WORK ITEM:
Go through the listing beneath and show each line containing the string "cost".

RECORDS:
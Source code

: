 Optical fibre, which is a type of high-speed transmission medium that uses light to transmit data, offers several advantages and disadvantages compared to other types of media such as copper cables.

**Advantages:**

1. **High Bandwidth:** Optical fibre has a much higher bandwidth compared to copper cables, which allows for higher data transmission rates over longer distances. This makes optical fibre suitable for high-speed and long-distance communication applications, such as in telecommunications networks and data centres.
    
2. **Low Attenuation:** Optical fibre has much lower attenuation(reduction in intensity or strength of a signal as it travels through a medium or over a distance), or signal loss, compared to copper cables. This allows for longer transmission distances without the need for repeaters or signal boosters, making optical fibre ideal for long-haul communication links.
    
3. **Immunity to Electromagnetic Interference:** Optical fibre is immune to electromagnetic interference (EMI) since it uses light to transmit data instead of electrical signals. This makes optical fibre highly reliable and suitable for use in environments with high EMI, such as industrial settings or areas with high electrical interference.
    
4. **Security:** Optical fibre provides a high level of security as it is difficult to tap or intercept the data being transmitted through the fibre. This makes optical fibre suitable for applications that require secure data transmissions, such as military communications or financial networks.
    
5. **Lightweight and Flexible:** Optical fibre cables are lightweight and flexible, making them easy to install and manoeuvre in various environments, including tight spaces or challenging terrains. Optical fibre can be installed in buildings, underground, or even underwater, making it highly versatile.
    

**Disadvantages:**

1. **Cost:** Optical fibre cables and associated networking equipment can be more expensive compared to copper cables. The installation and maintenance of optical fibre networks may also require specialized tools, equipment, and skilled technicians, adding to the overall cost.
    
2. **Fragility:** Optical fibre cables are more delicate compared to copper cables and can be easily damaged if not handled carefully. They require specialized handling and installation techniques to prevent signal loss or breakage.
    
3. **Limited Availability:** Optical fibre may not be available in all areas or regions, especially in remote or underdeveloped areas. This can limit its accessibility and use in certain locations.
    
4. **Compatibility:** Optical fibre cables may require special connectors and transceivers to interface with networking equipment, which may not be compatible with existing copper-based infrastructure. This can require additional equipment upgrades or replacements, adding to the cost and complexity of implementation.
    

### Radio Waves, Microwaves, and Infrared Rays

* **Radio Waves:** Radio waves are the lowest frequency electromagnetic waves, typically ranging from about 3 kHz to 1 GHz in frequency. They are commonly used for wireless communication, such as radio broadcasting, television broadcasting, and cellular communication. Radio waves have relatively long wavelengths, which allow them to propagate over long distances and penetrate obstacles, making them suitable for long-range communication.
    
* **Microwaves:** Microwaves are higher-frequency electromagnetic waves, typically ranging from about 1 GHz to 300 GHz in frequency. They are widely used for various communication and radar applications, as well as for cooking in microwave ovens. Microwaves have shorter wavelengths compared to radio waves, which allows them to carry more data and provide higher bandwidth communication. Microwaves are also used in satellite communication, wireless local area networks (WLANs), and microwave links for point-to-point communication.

REPLY:
1. **Cost:** Optical fibre cables and associated networking equipment can be more expensive compared to copper cables. The installation and maintenance of optical fibre networks may also require specialized tools, equipment, and skilled technicians, adding to the overall cost.
4. **Compatibility:** Optical fibre cables may require special connectors and transceivers to interface with networking equipment, which may not be compatible with existing copper-based infrastructure. This can require additional equipment upgrades or replacements, adding to the cost and complexity of implementation.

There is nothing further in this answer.